_Working data_.
[Start of section]

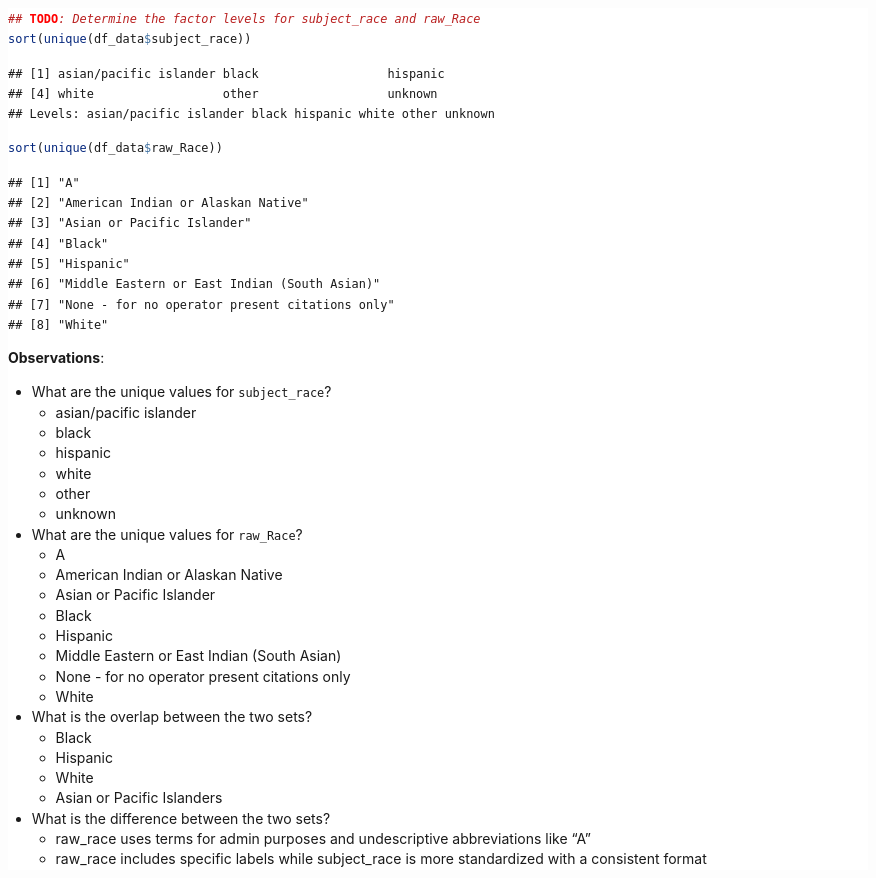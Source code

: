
``` r
## TODO: Determine the factor levels for subject_race and raw_Race
sort(unique(df_data$subject_race))
```

    ## [1] asian/pacific islander black                  hispanic              
    ## [4] white                  other                  unknown               
    ## Levels: asian/pacific islander black hispanic white other unknown

``` r
sort(unique(df_data$raw_Race))
```

    ## [1] "A"                                            
    ## [2] "American Indian or Alaskan Native"            
    ## [3] "Asian or Pacific Islander"                    
    ## [4] "Black"                                        
    ## [5] "Hispanic"                                     
    ## [6] "Middle Eastern or East Indian (South Asian)"  
    ## [7] "None - for no operator present citations only"
    ## [8] "White"

**Observations**:

- What are the unique values for `subject_race`?
  - asian/pacific islander
  - black
  - hispanic
  - white
  - other
  - unknown
- What are the unique values for `raw_Race`?
  - A
  - American Indian or Alaskan Native
  - Asian or Pacific Islander
  - Black
  - Hispanic
  - Middle Eastern or East Indian (South Asian)
  - None - for no operator present citations only
  - White
- What is the overlap between the two sets?
  - Black
  - Hispanic
  - White
  - Asian or Pacific Islanders
- What is the difference between the two sets?
  - raw_race uses terms for admin purposes and undescriptive
    abbreviations like “A”
  - raw_race includes specific labels while subject_race is more
    standardized with a consistent format
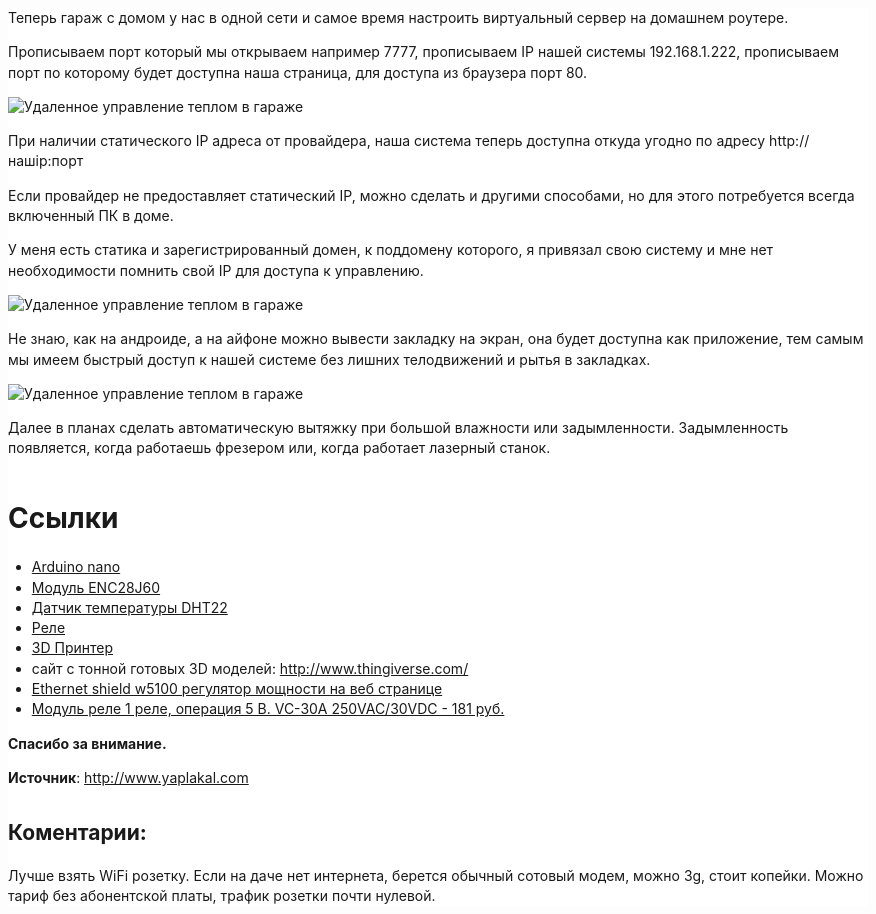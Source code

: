 Теперь гараж с домом у нас в одной сети и самое время настроить виртуальный сервер на домашнем роутере.

Прописываем порт который мы открываем например 7777, прописываем IP нашей системы 192.168.1.222, прописываем порт по которому будет доступна наша страница, для доступа из браузера порт 80.

![Удаленное управление теплом в гараже](/images/Village/obogrev_garazha_016.jpg 'Удаленное управление теплом в гараже')

При наличии статического IP адреса от провайдера, наша система теперь доступна откуда угодно по адресу http://нашip:порт

Если провайдер не предоставляет статический IP, можно сделать и другими способами, но для этого потребуется всегда включенный ПК в доме.

У меня есть статика и зарегистрированный домен, к поддомену которого, я привязал свою систему и мне нет необходимости помнить свой IP для доступа к управлению.

![Удаленное управление теплом в гараже](/images/Village/obogrev_garazha_017.jpg 'Удаленное управление теплом в гараже')

Не знаю, как на андроиде, а на айфоне можно вывести закладку на экран, она будет доступна как приложение, тем самым мы имеем быстрый доступ к нашей системе без лишних телодвижений и рытья в закладках.

![Удаленное управление теплом в гараже](/images/Village/obogrev_garazha_018.jpg 'Удаленное управление теплом в гараже')

Далее в планах сделать автоматическую вытяжку при большой влажности или задымленности. Задымленность появляется, когда работаешь фрезером или, когда работает лазерный станок.

# Ссылки

- [Arduino nano](https://ru.aliexpress.com/item/Freeshipping-1PCS-Nano-3-0-controller-compatible-with-arduino-nano-CH340-USB-driver-NO-CABLE/1920431105.html)
- [Модуль ENC28J60](https://ru.aliexpress.com/item/2PCS-ENC28J60-Ethernet-LAN-Network-Module-ENC28J60-For-51-AVR-STM32-ForArduino-LPC-learning-tool-Network/1814498587.html)
- [Датчик температуры DHT22](https://ru.aliexpress.com/item/1pcs-DHT22-digital-temperature-and-humidity-sensor-Temperature-and-humidity-module-AM2302-replace-SHT11-SHT15-Free/1728490400.html)
- [Реле](https://ru.aliexpress.com/item/5PCS-LOY-1-Channel-5V-Relay-Module-for-arduino-1-Channel-realy-KY-019/1741978555.html)
- [3D Принтер](http://3d-diy.ru/shop/148/desc/kit-nabor-prusa-i3steel)
- сайт с тонной готовых 3D моделей: http://www.thingiverse.com/
- [Ethernet shield w5100 регулятор мощности на веб странице](http://tehnopage.ru/ethernet-arduino-pwm-control)
- [Модуль реле 1 реле, операция 5 В. VC-30A 250VAC/30VDC - 181 руб.](https://ru.aliexpress.com/item/1-5-VC-30A-250VAC-30VDC/32678632039.html)

**Спасибо за внимание.**

**Источник**: http://www.yaplakal.com

## Коментарии:
Лучше взять WiFi розетку. Если на даче нет интернета, берется обычный сотовый модем, можно 3g, стоит копейки. Можно тариф без абонентской платы, трафик розетки почти нулевой.
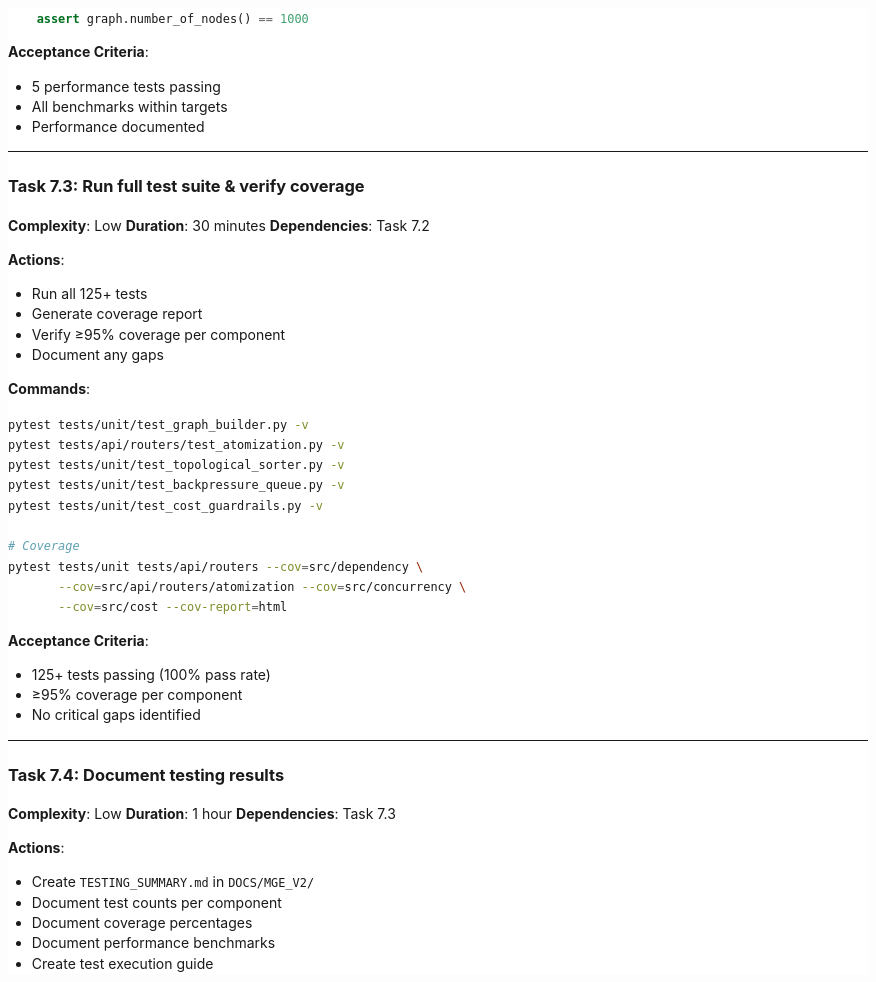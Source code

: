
 ```python
    assert graph.number_of_nodes() == 1000
```

**Acceptance Criteria**:
- 5 performance tests passing
- All benchmarks within targets
- Performance documented

---

### Task 7.3: Run full test suite & verify coverage
**Complexity**: Low
**Duration**: 30 minutes
**Dependencies**: Task 7.2

**Actions**:
- Run all 125+ tests
- Generate coverage report
- Verify ≥95% coverage per component
- Document any gaps

**Commands**:
```bash
pytest tests/unit/test_graph_builder.py -v
pytest tests/api/routers/test_atomization.py -v
pytest tests/unit/test_topological_sorter.py -v
pytest tests/unit/test_backpressure_queue.py -v
pytest tests/unit/test_cost_guardrails.py -v

# Coverage
pytest tests/unit tests/api/routers --cov=src/dependency \
       --cov=src/api/routers/atomization --cov=src/concurrency \
       --cov=src/cost --cov-report=html
```

**Acceptance Criteria**:
- 125+ tests passing (100% pass rate)
- ≥95% coverage per component
- No critical gaps identified

---

### Task 7.4: Document testing results
**Complexity**: Low
**Duration**: 1 hour
**Dependencies**: Task 7.3

**Actions**:
- Create `TESTING_SUMMARY.md` in `DOCS/MGE_V2/`
- Document test counts per component
- Document coverage percentages
- Document performance benchmarks
- Create test execution guide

[End of section]

_Try it_. Copy each line of the material above exactly, but not the images.

_Solved problem_.
Source code

:
``` r
## TODO: Determine the factor levels for subject_race and raw_Race
sort(unique(df_data$subject_race))
```

    ## [1] asian/pacific islander black                  hispanic              
    ## [4] white                  other                  unknown               
    ## Levels: asian/pacific islander black hispanic white other unknown

``` r
sort(unique(df_data$raw_Race))
```

    ## [1] "A"                                            
    ## [2] "American Indian or Alaskan Native"            
    ## [3] "Asian or Pacific Islander"                    
    ## [4] "Black"                                        
    ## [5] "Hispanic"                                     
    ## [6] "Middle Eastern or East Indian (South Asian)"  
    ## [7] "None - for no operator present citations only"
    ## [8] "White"

**Observations**:

- What are the unique values for `subject_race`?
  - asian/pacific islander
  - black
  - hispanic
  - white
  - other
  - unknown
- What are the unique values for `raw_Race`?
  - A
  - American Indian or Alaskan Native
  - Asian or Pacific Islander
  - Black
  - Hispanic
  - Middle Eastern or East Indian (South Asian)
  - None - for no operator present citations only
  - White
- What is the overlap between the two sets?
  - Black
  - Hispanic
  - White
  - Asian or Pacific Islanders
- What is the difference between the two sets?
  - raw_race uses terms for admin purposes and undescriptive
    abbreviations like “A”
  - raw_race includes specific labels while subject_race is more
    standardized with a consistent format
Source code

: Теперь гараж с домом у нас в одной сети и самое время настроить виртуальный сервер на домашнем роутере.

Прописываем порт который мы открываем например 7777, прописываем IP нашей системы 192.168.1.222, прописываем порт по которому будет доступна наша страница, для доступа из браузера порт 80.

![Удаленное управление теплом в гараже](/images/Village/obogrev_garazha_016.jpg 'Удаленное управление теплом в гараже')

При наличии статического IP адреса от провайдера, наша система теперь доступна откуда угодно по адресу http://нашip:порт

Если провайдер не предоставляет статический IP, можно сделать и другими способами, но для этого потребуется всегда включенный ПК в доме.

У меня есть статика и зарегистрированный домен, к поддомену которого, я привязал свою систему и мне нет необходимости помнить свой IP для доступа к управлению.

![Удаленное управление теплом в гараже](/images/Village/obogrev_garazha_017.jpg 'Удаленное управление теплом в гараже')

Не знаю, как на андроиде, а на айфоне можно вывести закладку на экран, она будет доступна как приложение, тем самым мы имеем быстрый доступ к нашей системе без лишних телодвижений и рытья в закладках.

![Удаленное управление теплом в гараже](/images/Village/obogrev_garazha_018.jpg 'Удаленное управление теплом в гараже')

Далее в планах сделать автоматическую вытяжку при большой влажности или задымленности. Задымленность появляется, когда работаешь фрезером или, когда работает лазерный станок.

# Ссылки

- [Arduino nano](https://ru.aliexpress.com/item/Freeshipping-1PCS-Nano-3-0-controller-compatible-with-arduino-nano-CH340-USB-driver-NO-CABLE/1920431105.html)
- [Модуль ENC28J60](https://ru.aliexpress.com/item/2PCS-ENC28J60-Ethernet-LAN-Network-Module-ENC28J60-For-51-AVR-STM32-ForArduino-LPC-learning-tool-Network/1814498587.html)
- [Датчик температуры DHT22](https://ru.aliexpress.com/item/1pcs-DHT22-digital-temperature-and-humidity-sensor-Temperature-and-humidity-module-AM2302-replace-SHT11-SHT15-Free/1728490400.html)
- [Реле](https://ru.aliexpress.com/item/5PCS-LOY-1-Channel-5V-Relay-Module-for-arduino-1-Channel-realy-KY-019/1741978555.html)
- [3D Принтер](http://3d-diy.ru/shop/148/desc/kit-nabor-prusa-i3steel)
- сайт с тонной готовых 3D моделей: http://www.thingiverse.com/
- [Ethernet shield w5100 регулятор мощности на веб странице](http://tehnopage.ru/ethernet-arduino-pwm-control)
- [Модуль реле 1 реле, операция 5 В. VC-30A 250VAC/30VDC - 181 руб.](https://ru.aliexpress.com/item/1-5-VC-30A-250VAC-30VDC/32678632039.html)

**Спасибо за внимание.**

**Источник**: http://www.yaplakal.com

## Коментарии:
Лучше взять WiFi розетку. Если на даче нет интернета, берется обычный сотовый модем, можно 3g, стоит копейки. Можно тариф без абонентской платы, трафик розетки почти нулевой.
Source code

:
 ```python
    assert graph.number_of_nodes() == 1000
```

**Acceptance Criteria**:
- 5 performance tests passing
- All benchmarks within targets
- Performance documented

---

### Task 7.3: Run full test suite & verify coverage
**Complexity**: Low
**Duration**: 30 minutes
**Dependencies**: Task 7.2

**Actions**:
- Run all 125+ tests
- Generate coverage report
- Verify ≥95% coverage per component
- Document any gaps

**Commands**:
```bash
pytest tests/unit/test_graph_builder.py -v
pytest tests/api/routers/test_atomization.py -v
pytest tests/unit/test_topological_sorter.py -v
pytest tests/unit/test_backpressure_queue.py -v
pytest tests/unit/test_cost_guardrails.py -v

# Coverage
pytest tests/unit tests/api/routers --cov=src/dependency \
       --cov=src/api/routers/atomization --cov=src/concurrency \
       --cov=src/cost --cov-report=html
```

**Acceptance Criteria**:
- 125+ tests passing (100% pass rate)
- ≥95% coverage per component
- No critical gaps identified

---

### Task 7.4: Document testing results
**Complexity**: Low
**Duration**: 1 hour
**Dependencies**: Task 7.3

**Actions**:
- Create `TESTING_SUMMARY.md` in `DOCS/MGE_V2/`
- Document test counts per component
- Document coverage percentages
- Document performance benchmarks
- Create test execution guide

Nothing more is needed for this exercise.